* _THE INPUT_
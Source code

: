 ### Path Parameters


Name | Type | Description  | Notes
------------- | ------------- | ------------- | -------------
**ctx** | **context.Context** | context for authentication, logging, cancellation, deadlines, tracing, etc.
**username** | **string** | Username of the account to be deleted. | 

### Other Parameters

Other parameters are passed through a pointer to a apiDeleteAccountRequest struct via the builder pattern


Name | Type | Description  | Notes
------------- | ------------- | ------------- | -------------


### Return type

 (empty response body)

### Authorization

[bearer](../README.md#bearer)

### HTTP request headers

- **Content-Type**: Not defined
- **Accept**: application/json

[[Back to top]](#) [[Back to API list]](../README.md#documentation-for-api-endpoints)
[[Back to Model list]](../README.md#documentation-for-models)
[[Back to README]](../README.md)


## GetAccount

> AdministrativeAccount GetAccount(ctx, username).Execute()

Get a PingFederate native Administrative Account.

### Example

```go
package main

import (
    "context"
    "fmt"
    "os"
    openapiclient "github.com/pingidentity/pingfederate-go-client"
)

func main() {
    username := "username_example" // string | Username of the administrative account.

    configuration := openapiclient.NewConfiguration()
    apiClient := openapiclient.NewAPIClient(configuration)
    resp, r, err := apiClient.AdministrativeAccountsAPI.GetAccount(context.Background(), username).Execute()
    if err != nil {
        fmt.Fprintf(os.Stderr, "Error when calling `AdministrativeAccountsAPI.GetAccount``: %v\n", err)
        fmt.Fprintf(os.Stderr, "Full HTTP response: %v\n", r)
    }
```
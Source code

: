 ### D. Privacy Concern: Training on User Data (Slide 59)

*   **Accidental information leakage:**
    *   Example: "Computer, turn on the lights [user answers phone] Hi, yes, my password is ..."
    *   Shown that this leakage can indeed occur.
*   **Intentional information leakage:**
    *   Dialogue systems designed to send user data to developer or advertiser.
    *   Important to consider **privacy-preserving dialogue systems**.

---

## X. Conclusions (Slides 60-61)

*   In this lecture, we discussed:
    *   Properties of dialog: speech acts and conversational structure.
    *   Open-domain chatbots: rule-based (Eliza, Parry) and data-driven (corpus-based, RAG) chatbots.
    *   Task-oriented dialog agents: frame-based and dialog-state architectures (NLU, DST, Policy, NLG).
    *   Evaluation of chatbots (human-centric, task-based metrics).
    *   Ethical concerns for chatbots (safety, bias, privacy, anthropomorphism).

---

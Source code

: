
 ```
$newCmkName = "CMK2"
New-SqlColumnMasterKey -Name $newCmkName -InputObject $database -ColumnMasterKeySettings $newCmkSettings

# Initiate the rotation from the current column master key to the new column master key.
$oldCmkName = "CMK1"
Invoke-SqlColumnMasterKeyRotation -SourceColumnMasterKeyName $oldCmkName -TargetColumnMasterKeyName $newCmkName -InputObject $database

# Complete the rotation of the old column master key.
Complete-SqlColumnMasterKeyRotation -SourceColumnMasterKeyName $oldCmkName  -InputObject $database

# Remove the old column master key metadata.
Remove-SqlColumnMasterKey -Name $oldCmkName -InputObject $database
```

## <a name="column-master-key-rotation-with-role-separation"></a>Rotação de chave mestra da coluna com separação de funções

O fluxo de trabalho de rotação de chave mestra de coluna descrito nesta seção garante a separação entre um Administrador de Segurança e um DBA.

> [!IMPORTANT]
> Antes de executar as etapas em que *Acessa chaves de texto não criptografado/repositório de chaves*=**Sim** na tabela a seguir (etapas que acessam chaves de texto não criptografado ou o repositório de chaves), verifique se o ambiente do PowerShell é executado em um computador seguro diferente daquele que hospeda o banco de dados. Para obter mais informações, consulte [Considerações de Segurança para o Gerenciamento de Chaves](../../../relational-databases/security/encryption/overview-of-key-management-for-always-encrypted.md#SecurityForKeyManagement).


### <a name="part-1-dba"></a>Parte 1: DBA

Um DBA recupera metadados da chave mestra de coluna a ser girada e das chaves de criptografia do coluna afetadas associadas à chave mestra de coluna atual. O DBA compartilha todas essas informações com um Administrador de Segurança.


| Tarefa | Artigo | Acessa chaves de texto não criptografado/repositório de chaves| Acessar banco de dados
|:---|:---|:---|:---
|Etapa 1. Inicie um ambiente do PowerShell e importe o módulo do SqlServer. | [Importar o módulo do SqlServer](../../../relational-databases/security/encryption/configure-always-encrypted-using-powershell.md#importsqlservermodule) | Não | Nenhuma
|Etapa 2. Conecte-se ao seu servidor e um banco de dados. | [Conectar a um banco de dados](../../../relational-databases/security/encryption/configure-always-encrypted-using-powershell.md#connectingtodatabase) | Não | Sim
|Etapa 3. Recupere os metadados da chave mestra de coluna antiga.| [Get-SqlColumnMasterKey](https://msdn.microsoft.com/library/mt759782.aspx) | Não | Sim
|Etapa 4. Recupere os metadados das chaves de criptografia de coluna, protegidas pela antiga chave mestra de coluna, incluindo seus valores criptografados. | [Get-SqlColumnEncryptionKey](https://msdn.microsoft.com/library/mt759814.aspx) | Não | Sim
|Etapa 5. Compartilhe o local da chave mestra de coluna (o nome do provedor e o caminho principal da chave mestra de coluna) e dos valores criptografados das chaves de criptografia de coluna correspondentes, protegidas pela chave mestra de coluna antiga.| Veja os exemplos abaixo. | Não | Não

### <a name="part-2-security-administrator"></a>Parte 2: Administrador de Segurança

* _EXERCISE DIRECTIONS_
Looking at each line of the material above, tally those that hold the string "openapiclient" and give only the total.

* _ANSWER BOX_
3